We plan to limit the scope with the following assumptions and limitations.

  • Subqueries could only be top-level expressions in SELECT. That is, subqueries in complex expressions, aggregates, UDFs, etc. will not be supported for now. For example the following queries will not run on Hive:

    Not Supported
    -- subquery in non-simple expression
    SELECT 1 + (SELECT SUM(ship_charge) FROM orders), customer.customer_num FROM customer
     
    -- subquery in CASE
    SELECT CASE WHEN (select count(*) from store_sales 
                      where ss_quantity between 1 and 20) > 409437
                THEN (select avg(ss_ext_list_price) 
                      from store_sales 
                      where ss_quantity between 1 and 20) 
                ELSE (select avg(ss_net_paid_inc_tax)
                      from store_sales
                      where ss_quantity between 1 and 20) end bucket1
    FROM reason
    WHERE r_reason_sk = 1
  • Scalar subqueries can only return at most one row. Hive will check for this case at runtime and throw an error if not satisfied. For example the following query is invalid:

    Not Supported
    SELECT customer.customer_num,
    	(SELECT ship_charge 
    		FROM orders
    		WHERE customer.customer_num = orders.customer_num
    	) AS total_ship_chg
    FROM customer 
  • Scalar subqueries can only have one column. Hive will check for this case during compilation and throw an error. For example the following query is invalid:

    Not Supported
    SELECT customer.customer_num,
    	(SELECT ship_charge, customer_num
    		FROM orders LIMIT 1
    	) AS total_ship_chg
    FROM customer
  • Correlated variables are only permitted in a filter, that is, a WHERE or HAVING clause. For example the following query is invalid:

    Not Supported
    SELECT customer.customer_num,
    	(SELECT customer.customer_num 
    		FROM orders
    		WHERE customer.customer_num = orders.customer_num
    	) AS total_ship_chg
    FROM customer 
  • Subqueries with DISTINCT are not allowed. Since DISTINCT <expression> will be evaluated as GROUP BY <expression>, subqueries with DISTINCT are disallowed for now.

Design

Given the assumptions above, the following kind of subqueries could be used in SELECT. 

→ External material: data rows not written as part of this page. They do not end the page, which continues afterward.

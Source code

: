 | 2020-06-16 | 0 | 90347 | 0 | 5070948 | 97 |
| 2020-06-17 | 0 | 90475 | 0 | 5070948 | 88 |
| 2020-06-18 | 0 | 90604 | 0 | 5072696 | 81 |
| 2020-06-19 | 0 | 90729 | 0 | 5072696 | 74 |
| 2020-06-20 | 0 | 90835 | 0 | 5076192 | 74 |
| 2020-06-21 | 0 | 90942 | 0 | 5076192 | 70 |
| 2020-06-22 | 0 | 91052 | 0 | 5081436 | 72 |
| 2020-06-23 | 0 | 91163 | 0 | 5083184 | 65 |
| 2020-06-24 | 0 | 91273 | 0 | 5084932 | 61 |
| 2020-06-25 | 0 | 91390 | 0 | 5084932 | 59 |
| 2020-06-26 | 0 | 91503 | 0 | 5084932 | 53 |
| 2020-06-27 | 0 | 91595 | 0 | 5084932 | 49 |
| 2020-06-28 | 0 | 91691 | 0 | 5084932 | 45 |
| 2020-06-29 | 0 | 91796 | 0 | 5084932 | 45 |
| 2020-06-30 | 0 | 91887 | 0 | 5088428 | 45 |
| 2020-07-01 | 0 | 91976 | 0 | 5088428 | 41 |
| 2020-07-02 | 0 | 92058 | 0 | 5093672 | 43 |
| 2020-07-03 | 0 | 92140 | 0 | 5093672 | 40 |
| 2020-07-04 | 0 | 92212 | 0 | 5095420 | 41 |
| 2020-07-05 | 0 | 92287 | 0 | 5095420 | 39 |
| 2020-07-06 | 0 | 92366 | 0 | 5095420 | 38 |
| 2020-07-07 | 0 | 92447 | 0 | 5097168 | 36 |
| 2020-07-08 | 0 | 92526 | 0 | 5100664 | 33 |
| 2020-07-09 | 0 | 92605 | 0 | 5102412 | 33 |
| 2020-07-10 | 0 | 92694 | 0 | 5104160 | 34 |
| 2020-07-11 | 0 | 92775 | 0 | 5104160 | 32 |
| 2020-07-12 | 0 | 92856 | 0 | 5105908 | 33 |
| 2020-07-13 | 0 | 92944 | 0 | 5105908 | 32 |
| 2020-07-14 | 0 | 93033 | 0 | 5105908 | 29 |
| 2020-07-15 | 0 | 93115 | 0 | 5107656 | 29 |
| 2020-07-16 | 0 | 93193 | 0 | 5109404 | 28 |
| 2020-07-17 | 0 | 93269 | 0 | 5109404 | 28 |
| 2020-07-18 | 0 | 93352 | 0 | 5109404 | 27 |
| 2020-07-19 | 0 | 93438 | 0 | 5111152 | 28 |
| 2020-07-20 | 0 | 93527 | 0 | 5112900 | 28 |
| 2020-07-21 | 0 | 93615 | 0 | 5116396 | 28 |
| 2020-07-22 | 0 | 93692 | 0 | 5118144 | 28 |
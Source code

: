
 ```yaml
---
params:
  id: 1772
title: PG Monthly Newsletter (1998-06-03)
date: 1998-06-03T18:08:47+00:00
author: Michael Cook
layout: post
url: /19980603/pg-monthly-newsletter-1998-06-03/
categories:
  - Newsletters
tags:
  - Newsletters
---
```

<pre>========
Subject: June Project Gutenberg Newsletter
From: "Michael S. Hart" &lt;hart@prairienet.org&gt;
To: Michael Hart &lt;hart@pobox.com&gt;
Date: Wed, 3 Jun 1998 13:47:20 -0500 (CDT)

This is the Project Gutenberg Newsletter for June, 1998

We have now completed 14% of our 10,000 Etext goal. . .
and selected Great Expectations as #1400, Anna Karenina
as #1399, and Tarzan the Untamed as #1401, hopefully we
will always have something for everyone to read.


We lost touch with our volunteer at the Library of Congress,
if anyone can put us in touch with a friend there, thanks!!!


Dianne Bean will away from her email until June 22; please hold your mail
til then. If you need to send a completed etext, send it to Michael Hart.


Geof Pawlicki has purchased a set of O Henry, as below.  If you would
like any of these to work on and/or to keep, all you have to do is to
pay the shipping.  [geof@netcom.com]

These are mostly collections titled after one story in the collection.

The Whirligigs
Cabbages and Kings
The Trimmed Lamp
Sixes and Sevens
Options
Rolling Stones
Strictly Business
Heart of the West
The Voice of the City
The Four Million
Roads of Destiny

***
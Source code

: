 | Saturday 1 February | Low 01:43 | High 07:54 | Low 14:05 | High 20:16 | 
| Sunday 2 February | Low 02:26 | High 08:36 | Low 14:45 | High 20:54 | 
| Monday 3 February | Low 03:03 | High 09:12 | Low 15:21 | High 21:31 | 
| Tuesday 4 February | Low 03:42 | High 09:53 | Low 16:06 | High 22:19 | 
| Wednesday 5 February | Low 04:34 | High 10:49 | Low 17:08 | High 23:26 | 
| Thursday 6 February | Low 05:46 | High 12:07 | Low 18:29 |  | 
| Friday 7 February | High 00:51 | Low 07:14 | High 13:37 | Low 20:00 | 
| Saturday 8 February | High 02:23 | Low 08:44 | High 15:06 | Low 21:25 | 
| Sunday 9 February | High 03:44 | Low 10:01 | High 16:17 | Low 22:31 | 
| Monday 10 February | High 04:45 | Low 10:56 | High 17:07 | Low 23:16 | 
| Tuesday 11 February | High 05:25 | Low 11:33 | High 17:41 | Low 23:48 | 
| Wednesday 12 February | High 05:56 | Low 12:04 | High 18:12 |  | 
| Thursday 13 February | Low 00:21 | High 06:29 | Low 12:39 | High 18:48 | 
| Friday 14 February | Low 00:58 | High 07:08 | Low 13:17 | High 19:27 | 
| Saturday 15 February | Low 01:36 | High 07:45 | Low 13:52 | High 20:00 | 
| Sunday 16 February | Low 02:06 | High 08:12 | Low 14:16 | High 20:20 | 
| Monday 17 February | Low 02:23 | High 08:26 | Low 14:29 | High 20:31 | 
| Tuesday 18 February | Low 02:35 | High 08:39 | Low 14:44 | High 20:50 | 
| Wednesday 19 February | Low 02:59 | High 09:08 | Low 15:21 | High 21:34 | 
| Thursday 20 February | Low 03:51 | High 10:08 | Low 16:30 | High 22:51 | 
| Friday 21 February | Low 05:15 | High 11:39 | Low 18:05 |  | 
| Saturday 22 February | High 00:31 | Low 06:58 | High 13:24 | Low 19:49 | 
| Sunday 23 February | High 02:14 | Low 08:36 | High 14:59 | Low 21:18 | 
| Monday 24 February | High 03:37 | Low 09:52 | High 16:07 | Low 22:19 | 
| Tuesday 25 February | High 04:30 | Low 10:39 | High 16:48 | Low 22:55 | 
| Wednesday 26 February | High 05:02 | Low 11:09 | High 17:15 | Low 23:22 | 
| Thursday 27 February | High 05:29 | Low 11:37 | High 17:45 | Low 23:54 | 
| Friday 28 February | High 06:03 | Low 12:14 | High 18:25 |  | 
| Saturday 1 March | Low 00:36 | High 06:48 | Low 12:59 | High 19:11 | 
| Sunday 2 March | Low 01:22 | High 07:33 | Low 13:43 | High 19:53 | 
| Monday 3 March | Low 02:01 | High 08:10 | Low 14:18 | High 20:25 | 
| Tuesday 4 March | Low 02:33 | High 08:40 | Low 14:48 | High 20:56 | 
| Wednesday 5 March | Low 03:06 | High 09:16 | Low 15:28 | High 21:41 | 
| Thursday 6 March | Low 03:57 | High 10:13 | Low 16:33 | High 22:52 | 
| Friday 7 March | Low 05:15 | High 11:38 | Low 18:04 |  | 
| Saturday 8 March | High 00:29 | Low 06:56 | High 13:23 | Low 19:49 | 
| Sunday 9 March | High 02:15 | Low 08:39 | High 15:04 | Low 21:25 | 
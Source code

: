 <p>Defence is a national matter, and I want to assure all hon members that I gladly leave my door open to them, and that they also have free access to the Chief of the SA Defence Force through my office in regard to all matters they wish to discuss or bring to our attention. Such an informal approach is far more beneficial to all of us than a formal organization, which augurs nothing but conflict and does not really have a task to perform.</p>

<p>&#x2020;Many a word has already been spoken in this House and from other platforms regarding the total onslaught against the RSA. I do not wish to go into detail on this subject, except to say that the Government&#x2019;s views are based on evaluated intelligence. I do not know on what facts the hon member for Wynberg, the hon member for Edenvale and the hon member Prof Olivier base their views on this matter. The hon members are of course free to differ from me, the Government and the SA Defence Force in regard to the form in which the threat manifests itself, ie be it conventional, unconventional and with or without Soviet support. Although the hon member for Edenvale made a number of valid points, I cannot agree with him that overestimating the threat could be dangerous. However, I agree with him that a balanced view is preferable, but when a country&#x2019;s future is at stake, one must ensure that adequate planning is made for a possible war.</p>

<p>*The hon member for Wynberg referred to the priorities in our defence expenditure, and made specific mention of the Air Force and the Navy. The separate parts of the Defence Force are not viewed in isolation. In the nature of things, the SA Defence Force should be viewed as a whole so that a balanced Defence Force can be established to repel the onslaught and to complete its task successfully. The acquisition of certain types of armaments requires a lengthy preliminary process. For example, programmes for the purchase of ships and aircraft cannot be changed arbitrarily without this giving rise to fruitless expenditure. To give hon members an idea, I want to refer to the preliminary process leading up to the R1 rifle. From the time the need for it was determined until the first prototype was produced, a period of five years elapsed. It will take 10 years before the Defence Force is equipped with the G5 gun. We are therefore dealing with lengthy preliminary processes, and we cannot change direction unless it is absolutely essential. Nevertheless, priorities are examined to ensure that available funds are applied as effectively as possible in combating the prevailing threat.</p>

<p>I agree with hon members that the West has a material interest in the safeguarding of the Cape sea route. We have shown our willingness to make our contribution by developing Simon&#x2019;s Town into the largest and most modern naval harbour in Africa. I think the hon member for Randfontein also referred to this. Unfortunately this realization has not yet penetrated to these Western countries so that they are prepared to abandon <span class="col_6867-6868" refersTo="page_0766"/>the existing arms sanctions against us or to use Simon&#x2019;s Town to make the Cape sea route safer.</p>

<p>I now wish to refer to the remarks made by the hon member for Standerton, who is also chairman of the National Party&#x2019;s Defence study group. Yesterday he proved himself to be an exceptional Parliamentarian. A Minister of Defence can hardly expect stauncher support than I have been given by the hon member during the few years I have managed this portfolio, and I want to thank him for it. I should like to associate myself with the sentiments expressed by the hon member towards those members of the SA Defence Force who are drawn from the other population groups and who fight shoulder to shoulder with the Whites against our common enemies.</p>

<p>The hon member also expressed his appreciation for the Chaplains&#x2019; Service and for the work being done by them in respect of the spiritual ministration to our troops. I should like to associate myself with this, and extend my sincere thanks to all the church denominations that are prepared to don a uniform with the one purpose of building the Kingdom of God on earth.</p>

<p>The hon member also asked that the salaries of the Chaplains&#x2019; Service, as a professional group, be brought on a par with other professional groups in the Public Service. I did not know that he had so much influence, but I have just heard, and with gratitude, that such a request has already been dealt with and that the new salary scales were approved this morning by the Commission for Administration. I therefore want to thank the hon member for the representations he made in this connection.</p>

  • Scalar subqueries, for example: 

    SELECT customer.customer_num,
    	(SELECT SUM(ship_charge) 
    		FROM orders
    		WHERE customer.customer_num = orders.customer_num
    	) AS total_ship_chg
    FROM customer 
  • IN subqueries, for example:

    SELECT p_size IN (
    		SELECT MAX(p_size) FROM part)
    FROM part
  • EXISTS subqueries, for example:

    SELECT EXISTS(SELECT p_size FROM part)
    FROM part

All of the above queries could be correlated or uncorrelated.

Design for this will be similar to the work done in HIVE-15456 .

  • genLogicalPlan will go over the select list to do the following:
    • If subquery is not a top-level expression, throw an error.
    • Otherwise, generate an appropriate plan by using RexSubquery to represent the subquery.
  • HiveSubqueryRemoveRule will then be applied to remove the RexSubquery node and rewrite the query into a join.
  • HiveRelDecorrelator::decorrelateQuery will then be used to decorrelate correlated queries.

 HIVE-16091  covers the initial work for supporting subqueries in SELECT.